### Description of the task
Up to and including the line with "1. Go to **Agents**", please reproduce the lines below exactly, beginning with the first.

*** Input data ***

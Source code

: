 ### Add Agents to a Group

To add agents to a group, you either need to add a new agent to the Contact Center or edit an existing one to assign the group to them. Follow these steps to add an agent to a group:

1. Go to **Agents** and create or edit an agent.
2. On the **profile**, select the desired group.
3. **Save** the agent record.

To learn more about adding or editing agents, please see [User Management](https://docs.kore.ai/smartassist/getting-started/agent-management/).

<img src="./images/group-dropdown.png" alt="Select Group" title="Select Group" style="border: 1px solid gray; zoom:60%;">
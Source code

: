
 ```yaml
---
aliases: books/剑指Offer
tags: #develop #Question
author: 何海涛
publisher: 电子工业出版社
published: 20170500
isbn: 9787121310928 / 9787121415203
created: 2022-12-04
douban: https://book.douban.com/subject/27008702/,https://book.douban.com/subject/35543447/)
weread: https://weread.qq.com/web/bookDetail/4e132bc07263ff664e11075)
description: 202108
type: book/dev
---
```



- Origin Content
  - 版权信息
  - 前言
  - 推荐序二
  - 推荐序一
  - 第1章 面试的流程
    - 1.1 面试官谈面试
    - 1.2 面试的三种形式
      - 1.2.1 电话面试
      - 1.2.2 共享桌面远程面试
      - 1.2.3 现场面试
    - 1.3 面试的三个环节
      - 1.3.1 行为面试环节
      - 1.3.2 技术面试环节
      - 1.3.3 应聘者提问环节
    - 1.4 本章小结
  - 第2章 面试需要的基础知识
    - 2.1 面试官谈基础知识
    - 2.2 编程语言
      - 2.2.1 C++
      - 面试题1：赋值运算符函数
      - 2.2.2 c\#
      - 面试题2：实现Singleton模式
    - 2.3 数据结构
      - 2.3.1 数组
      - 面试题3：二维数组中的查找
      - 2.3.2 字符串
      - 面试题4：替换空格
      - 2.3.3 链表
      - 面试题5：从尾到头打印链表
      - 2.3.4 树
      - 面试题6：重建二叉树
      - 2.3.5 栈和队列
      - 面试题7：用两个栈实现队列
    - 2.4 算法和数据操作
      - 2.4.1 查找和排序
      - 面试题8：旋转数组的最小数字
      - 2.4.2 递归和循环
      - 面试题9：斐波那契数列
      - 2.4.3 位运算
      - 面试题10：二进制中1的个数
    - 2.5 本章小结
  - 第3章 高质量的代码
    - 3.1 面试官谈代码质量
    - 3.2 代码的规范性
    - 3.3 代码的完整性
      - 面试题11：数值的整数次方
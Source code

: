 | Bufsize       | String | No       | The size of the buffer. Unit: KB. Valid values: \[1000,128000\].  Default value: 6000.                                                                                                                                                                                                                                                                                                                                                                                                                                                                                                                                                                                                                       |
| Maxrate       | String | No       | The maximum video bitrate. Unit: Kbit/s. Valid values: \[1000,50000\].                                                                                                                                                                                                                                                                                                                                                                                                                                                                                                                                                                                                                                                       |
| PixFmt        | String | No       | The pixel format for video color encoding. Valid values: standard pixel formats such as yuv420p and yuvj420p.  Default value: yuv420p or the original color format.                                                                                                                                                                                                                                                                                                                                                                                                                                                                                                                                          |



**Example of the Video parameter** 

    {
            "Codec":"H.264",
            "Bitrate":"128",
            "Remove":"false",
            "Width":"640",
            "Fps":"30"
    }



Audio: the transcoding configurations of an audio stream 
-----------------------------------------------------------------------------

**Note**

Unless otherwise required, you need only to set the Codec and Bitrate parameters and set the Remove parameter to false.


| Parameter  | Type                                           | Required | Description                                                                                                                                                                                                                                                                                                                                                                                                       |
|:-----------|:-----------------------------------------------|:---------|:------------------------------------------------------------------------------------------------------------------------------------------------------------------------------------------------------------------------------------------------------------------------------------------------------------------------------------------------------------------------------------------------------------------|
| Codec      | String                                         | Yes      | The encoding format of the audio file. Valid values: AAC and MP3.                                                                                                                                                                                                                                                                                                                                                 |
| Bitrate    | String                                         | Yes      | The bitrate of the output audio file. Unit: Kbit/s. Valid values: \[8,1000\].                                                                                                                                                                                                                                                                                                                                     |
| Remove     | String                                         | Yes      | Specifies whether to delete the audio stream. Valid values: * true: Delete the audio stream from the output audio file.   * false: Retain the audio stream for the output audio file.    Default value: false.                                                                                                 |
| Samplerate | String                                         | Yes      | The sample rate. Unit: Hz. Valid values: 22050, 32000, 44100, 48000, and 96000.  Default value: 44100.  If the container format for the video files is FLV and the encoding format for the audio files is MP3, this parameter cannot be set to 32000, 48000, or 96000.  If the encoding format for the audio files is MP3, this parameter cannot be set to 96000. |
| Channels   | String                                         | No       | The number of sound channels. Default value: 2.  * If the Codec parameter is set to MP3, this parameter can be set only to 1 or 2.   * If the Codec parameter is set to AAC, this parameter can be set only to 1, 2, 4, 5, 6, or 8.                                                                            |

*** End of Input data ***

### Result below
Source code

: ### Add Agents to a Group

To add agents to a group, you either need to add a new agent to the Contact Center or edit an existing one to assign the group to them. Follow these steps to add an agent to a group:

1. Go to **Agents** and create or edit an agent.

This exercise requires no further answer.